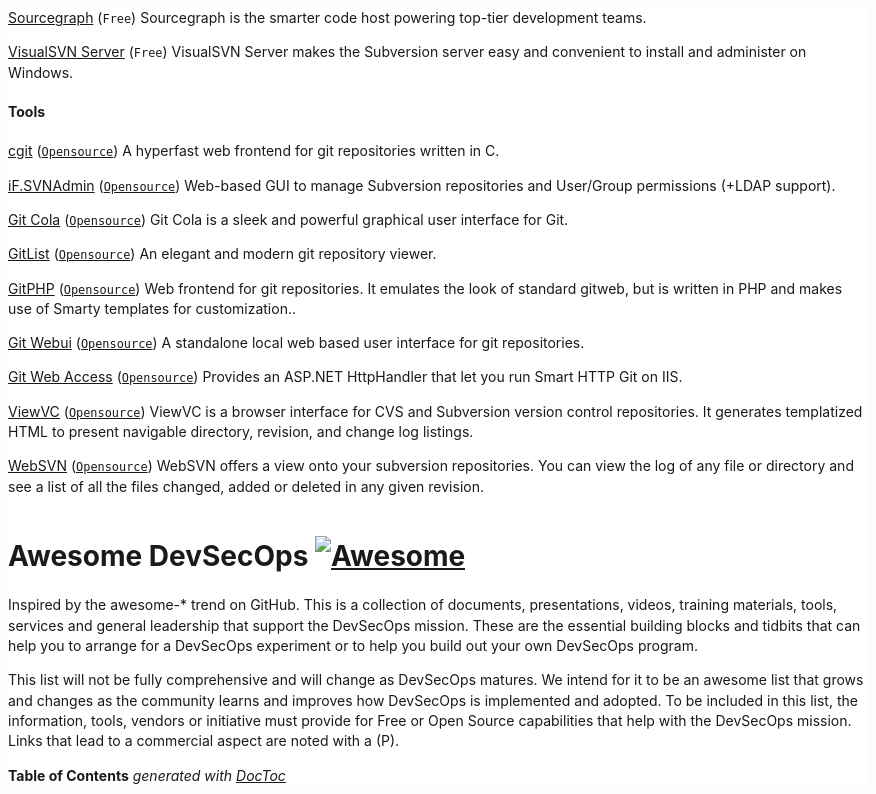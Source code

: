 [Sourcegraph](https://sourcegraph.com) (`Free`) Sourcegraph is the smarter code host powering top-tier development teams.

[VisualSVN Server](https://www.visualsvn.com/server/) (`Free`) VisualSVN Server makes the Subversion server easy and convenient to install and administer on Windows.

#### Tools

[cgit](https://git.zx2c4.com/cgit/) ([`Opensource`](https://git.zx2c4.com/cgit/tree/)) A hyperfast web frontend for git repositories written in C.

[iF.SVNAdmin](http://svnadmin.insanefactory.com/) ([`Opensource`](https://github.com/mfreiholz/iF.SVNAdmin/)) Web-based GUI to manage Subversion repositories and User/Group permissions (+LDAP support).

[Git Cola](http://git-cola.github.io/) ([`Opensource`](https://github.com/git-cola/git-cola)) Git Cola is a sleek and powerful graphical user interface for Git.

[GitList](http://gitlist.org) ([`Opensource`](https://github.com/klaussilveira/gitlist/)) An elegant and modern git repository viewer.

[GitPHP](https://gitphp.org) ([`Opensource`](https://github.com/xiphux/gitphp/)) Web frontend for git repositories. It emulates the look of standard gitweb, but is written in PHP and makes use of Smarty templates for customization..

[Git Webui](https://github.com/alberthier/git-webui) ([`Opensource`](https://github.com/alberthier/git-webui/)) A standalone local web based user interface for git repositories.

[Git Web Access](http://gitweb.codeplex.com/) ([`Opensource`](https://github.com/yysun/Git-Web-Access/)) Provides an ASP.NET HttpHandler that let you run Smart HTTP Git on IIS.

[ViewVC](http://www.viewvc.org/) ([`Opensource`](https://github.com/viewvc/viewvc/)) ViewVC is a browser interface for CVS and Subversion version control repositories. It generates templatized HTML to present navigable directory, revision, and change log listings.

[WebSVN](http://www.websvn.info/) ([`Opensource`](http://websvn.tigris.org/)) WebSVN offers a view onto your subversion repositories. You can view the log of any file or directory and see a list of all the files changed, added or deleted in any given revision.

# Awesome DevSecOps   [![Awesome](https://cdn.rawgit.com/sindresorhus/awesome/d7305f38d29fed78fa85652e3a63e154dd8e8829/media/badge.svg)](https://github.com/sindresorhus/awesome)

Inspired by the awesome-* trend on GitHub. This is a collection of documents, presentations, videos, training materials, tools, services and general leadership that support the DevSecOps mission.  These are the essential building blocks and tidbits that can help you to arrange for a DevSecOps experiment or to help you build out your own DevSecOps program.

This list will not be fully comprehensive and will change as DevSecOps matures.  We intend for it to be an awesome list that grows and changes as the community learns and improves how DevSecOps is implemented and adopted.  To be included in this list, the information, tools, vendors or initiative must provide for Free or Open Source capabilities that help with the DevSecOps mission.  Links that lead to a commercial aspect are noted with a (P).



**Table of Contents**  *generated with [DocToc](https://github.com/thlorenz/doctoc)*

WORK ORDER: Say the number of lines in the entries that have the string "This", and only that.

OUTPUT OF THE TASK: 2